Saved data entries:
■ ■ ■ ■

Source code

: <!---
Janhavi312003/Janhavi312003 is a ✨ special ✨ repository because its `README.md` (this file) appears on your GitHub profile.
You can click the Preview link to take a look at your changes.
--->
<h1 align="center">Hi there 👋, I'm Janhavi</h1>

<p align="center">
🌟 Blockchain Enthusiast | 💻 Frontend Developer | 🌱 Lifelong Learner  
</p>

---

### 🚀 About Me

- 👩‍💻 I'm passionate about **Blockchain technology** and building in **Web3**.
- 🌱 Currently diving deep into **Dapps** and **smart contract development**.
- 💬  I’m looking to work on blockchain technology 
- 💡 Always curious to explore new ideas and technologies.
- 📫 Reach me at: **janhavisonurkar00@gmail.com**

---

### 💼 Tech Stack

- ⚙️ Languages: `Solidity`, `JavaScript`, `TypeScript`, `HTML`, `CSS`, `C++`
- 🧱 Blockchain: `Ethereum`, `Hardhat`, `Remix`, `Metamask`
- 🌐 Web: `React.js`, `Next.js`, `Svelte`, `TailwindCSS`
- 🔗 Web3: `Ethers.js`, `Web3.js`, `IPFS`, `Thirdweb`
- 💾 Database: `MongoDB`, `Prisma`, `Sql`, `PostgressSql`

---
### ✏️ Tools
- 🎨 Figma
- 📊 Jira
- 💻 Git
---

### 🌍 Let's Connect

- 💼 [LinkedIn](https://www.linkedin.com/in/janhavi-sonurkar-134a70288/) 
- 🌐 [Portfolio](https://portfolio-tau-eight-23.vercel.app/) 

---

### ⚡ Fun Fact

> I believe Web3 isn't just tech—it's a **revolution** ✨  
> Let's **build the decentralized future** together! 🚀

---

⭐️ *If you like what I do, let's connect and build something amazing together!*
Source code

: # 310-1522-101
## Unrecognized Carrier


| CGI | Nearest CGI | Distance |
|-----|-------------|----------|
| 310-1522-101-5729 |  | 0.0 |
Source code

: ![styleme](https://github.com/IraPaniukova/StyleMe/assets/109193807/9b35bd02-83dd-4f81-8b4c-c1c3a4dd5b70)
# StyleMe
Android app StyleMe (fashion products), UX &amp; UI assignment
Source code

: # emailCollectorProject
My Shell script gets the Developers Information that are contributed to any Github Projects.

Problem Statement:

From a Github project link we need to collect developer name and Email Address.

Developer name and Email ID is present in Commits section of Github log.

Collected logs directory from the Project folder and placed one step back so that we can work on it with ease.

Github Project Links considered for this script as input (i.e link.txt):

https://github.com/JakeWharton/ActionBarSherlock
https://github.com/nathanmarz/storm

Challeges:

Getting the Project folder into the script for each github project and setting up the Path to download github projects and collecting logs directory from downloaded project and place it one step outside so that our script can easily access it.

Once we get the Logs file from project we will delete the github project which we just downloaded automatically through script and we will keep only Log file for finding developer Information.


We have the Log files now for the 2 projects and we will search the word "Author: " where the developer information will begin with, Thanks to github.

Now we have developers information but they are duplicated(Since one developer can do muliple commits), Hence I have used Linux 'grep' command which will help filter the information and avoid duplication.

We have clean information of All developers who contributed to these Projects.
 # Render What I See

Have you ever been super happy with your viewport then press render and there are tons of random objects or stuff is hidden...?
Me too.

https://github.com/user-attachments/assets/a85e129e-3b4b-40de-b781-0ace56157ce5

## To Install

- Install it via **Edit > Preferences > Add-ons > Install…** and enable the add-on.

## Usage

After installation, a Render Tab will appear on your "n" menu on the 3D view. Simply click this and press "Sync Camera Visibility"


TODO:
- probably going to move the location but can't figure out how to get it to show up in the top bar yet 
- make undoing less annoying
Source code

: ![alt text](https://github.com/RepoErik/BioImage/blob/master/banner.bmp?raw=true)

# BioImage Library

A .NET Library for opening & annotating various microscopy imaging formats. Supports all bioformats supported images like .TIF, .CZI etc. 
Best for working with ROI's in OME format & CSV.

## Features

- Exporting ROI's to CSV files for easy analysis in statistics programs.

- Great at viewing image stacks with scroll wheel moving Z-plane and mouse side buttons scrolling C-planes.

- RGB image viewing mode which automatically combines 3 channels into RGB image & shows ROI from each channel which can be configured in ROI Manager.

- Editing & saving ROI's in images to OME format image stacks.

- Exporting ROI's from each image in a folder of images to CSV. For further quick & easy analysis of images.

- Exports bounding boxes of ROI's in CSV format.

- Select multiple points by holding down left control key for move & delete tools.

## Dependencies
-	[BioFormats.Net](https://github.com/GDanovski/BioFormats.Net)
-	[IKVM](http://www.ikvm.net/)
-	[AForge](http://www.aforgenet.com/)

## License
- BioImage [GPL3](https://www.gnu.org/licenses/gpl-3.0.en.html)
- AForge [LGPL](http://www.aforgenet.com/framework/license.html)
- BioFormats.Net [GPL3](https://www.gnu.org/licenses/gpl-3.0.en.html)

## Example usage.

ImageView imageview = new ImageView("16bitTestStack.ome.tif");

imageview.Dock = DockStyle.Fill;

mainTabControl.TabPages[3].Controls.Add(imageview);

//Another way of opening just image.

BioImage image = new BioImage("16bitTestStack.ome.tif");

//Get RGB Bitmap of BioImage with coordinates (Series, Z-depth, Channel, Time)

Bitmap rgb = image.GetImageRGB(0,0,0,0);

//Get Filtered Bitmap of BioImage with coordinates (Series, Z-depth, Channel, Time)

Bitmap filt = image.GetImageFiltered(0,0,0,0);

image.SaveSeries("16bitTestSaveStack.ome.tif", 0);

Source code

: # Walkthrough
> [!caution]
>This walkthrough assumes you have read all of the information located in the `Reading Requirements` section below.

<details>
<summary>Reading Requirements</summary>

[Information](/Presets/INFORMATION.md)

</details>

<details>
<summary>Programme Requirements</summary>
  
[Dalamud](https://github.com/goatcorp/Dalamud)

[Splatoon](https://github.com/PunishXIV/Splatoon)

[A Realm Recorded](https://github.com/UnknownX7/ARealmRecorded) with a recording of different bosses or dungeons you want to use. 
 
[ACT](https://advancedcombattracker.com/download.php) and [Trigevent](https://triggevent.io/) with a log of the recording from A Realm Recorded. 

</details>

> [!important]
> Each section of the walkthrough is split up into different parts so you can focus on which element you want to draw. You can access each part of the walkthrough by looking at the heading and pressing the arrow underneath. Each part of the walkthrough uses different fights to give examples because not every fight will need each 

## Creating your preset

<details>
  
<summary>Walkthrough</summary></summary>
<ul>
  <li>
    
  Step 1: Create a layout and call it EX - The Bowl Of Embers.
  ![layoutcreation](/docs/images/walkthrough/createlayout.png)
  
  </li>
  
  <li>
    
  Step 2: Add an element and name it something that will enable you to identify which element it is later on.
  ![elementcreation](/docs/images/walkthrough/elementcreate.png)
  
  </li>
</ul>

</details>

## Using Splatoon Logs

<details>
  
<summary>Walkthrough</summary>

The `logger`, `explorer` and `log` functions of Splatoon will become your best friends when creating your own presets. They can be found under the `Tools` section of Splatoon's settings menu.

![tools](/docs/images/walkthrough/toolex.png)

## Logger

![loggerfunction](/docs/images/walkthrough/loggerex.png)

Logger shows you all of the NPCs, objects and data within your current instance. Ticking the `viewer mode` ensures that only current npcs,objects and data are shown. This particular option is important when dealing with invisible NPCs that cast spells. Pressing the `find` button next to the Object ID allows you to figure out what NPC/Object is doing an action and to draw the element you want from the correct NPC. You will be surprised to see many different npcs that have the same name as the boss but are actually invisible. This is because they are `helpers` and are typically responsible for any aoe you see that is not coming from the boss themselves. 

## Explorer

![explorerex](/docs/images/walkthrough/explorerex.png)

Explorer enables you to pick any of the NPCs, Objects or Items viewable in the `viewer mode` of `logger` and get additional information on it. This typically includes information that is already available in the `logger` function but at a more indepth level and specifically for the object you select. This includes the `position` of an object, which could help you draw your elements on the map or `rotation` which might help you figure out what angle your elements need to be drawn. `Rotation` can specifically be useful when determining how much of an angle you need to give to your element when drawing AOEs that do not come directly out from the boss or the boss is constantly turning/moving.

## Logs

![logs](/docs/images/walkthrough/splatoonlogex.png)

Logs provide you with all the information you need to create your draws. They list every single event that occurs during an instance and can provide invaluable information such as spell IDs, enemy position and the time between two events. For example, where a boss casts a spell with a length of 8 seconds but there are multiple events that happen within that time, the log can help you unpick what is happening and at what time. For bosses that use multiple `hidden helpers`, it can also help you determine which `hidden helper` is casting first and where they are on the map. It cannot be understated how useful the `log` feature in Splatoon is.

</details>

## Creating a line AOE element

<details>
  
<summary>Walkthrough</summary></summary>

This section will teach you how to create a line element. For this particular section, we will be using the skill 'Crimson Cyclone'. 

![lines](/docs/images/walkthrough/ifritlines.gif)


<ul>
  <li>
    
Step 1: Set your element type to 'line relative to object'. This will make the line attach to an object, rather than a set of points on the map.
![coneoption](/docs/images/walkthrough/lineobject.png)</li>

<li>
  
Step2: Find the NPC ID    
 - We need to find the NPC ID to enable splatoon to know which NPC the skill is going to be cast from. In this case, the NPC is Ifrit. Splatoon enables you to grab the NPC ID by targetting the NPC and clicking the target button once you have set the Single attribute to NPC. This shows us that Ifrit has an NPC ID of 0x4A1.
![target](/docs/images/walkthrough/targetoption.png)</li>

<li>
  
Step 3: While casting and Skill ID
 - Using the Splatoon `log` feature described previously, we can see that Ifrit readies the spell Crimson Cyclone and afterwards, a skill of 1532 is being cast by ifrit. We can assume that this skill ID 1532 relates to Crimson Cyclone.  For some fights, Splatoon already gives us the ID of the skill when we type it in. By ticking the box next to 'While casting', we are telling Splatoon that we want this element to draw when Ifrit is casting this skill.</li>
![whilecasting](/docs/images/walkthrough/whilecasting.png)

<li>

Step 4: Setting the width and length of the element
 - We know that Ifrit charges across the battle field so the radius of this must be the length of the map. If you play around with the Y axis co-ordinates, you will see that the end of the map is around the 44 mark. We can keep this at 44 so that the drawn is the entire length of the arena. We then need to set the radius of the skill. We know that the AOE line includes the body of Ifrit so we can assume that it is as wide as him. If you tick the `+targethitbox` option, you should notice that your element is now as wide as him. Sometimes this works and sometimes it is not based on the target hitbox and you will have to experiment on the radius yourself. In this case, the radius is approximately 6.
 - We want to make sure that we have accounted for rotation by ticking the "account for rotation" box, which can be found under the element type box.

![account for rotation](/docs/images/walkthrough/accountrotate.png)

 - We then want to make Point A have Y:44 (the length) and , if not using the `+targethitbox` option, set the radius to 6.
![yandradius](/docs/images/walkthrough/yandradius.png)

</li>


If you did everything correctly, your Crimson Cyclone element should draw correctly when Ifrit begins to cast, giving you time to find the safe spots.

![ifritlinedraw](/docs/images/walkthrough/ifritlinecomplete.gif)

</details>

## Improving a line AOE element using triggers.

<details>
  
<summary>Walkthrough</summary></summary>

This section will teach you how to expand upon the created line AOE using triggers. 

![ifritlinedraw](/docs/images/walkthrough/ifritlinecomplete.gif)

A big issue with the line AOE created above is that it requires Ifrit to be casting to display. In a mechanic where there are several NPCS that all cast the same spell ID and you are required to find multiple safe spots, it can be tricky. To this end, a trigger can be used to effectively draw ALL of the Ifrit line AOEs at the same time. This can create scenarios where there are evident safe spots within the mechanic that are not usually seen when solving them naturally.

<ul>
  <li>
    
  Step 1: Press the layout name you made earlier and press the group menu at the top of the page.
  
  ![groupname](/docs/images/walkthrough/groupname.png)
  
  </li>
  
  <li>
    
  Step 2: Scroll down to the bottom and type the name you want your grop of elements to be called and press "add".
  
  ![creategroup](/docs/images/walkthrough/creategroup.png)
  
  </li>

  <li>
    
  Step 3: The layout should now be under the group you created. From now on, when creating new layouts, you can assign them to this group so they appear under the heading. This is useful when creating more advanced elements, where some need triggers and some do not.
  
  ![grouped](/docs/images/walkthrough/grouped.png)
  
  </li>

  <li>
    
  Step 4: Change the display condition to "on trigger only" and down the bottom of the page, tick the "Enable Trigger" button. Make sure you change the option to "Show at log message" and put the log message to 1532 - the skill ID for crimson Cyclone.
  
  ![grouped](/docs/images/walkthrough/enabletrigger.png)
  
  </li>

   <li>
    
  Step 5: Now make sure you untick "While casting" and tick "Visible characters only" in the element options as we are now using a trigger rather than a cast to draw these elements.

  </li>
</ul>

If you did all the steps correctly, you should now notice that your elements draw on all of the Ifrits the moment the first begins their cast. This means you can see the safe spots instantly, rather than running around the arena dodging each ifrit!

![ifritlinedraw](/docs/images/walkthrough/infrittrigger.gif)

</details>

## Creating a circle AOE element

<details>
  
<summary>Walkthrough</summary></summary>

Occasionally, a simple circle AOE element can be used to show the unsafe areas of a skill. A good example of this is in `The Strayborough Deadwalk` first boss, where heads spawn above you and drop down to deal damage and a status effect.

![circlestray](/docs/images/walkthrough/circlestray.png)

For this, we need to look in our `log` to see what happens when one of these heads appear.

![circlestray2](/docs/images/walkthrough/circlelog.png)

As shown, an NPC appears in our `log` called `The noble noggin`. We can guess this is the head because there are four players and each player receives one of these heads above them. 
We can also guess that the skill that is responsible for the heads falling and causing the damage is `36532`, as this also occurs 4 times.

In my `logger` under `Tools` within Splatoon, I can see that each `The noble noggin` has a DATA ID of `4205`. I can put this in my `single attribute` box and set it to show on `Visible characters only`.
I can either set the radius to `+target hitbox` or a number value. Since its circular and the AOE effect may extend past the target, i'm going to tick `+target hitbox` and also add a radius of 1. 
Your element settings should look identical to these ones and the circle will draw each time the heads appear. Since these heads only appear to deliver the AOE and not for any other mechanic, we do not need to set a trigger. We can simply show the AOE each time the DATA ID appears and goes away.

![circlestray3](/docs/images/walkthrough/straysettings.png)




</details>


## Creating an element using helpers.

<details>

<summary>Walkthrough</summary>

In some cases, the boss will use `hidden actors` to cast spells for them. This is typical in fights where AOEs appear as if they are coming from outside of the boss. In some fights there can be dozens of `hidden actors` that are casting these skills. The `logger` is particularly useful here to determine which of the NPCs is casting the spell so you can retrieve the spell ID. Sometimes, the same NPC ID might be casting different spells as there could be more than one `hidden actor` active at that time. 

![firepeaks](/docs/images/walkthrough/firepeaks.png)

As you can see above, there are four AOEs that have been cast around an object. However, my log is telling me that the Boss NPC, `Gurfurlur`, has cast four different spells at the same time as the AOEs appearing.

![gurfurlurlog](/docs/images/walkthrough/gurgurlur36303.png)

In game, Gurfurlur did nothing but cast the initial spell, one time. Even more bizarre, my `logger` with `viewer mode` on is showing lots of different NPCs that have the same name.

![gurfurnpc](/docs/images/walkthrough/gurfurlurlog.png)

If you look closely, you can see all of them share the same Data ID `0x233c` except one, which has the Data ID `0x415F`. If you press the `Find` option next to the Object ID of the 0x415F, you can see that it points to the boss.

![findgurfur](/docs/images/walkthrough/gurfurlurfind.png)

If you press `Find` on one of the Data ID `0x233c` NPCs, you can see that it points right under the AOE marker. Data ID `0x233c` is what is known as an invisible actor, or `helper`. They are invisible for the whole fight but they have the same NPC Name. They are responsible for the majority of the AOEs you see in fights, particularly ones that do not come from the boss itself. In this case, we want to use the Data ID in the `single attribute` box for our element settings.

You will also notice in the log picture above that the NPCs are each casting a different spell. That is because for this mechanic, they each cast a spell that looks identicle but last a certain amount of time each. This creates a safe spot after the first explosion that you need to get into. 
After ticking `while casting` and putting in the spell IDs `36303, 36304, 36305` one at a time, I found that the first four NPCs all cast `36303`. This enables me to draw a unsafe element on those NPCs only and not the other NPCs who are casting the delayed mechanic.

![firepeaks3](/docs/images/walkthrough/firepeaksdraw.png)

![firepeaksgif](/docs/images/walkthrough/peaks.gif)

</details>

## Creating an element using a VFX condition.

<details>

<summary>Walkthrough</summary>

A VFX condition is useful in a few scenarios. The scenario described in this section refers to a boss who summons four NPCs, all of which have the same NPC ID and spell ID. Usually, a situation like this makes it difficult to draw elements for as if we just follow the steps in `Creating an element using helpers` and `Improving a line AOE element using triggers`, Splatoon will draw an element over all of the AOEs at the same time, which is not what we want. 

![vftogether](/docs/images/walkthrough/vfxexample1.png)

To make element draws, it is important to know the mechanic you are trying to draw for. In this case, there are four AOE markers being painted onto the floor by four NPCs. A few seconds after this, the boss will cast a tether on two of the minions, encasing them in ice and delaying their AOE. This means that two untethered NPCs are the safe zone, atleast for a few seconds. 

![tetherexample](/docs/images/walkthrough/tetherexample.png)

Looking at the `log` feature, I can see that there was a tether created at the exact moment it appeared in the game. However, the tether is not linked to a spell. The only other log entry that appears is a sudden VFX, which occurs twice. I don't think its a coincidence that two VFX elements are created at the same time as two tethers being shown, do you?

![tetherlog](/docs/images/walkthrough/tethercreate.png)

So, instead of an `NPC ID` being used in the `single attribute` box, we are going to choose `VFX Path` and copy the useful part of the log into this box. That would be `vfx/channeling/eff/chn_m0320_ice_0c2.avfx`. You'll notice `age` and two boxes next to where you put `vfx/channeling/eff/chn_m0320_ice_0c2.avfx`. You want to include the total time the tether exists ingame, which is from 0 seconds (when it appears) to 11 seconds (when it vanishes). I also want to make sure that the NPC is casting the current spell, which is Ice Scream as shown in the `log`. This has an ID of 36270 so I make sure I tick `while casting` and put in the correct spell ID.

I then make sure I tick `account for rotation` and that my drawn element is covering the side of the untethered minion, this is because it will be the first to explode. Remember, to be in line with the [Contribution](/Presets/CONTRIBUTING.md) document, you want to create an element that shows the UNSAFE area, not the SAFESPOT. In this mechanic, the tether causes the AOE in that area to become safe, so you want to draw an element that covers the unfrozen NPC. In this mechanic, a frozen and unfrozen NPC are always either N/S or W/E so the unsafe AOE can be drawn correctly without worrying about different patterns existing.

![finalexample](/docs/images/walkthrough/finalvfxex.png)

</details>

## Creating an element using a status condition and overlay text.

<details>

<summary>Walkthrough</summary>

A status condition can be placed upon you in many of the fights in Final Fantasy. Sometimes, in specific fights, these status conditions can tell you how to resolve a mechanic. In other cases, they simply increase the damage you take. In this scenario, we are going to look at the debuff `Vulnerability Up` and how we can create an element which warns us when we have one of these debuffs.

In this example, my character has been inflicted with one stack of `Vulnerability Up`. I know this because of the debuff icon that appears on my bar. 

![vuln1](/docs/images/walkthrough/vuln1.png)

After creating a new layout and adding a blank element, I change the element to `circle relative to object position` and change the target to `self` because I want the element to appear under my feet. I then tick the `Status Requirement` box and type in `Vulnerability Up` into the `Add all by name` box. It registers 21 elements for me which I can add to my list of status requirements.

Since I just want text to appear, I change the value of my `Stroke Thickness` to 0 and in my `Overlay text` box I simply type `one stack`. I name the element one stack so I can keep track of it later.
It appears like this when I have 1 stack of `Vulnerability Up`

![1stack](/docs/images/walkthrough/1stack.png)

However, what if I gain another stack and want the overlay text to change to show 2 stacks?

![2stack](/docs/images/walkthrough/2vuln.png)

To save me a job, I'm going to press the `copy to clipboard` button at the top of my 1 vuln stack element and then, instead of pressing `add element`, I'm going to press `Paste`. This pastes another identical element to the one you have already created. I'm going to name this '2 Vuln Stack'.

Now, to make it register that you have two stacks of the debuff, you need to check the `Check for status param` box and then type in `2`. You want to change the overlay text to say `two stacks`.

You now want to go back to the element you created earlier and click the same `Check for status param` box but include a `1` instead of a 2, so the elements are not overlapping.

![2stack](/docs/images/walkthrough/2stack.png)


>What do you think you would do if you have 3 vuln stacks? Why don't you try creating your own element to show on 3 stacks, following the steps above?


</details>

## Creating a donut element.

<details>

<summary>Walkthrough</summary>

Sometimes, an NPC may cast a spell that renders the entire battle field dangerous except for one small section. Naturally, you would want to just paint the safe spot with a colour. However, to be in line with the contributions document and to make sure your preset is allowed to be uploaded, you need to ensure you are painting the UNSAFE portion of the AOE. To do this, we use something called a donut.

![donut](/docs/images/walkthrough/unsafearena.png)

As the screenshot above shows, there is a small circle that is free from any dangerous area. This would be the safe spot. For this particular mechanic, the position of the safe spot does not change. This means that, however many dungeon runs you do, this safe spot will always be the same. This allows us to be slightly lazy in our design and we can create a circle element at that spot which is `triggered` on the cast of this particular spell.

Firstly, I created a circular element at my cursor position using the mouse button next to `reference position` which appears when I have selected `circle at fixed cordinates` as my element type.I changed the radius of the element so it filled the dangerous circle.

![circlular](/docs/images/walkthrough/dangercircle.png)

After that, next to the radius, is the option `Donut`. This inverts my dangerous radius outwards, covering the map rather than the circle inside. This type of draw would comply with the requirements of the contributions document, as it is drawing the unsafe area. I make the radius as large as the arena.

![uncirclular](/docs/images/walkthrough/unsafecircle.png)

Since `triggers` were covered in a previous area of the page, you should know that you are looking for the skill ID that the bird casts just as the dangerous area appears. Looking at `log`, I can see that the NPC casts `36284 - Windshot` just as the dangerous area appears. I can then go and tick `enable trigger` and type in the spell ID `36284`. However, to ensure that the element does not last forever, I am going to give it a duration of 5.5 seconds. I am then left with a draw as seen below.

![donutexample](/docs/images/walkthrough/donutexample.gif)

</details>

■ ■ ■ ■

Task instructions
Where a line of the data holds the word "later", copy that line.

Solution to this problem
  Step 2: Add an element and name it something that will enable you to identify which element it is later on.
Since I just want text to appear, I change the value of my `Stroke Thickness` to 0 and in my `Overlay text` box I simply type `one stack`. I name the element one stack so I can keep track of it later.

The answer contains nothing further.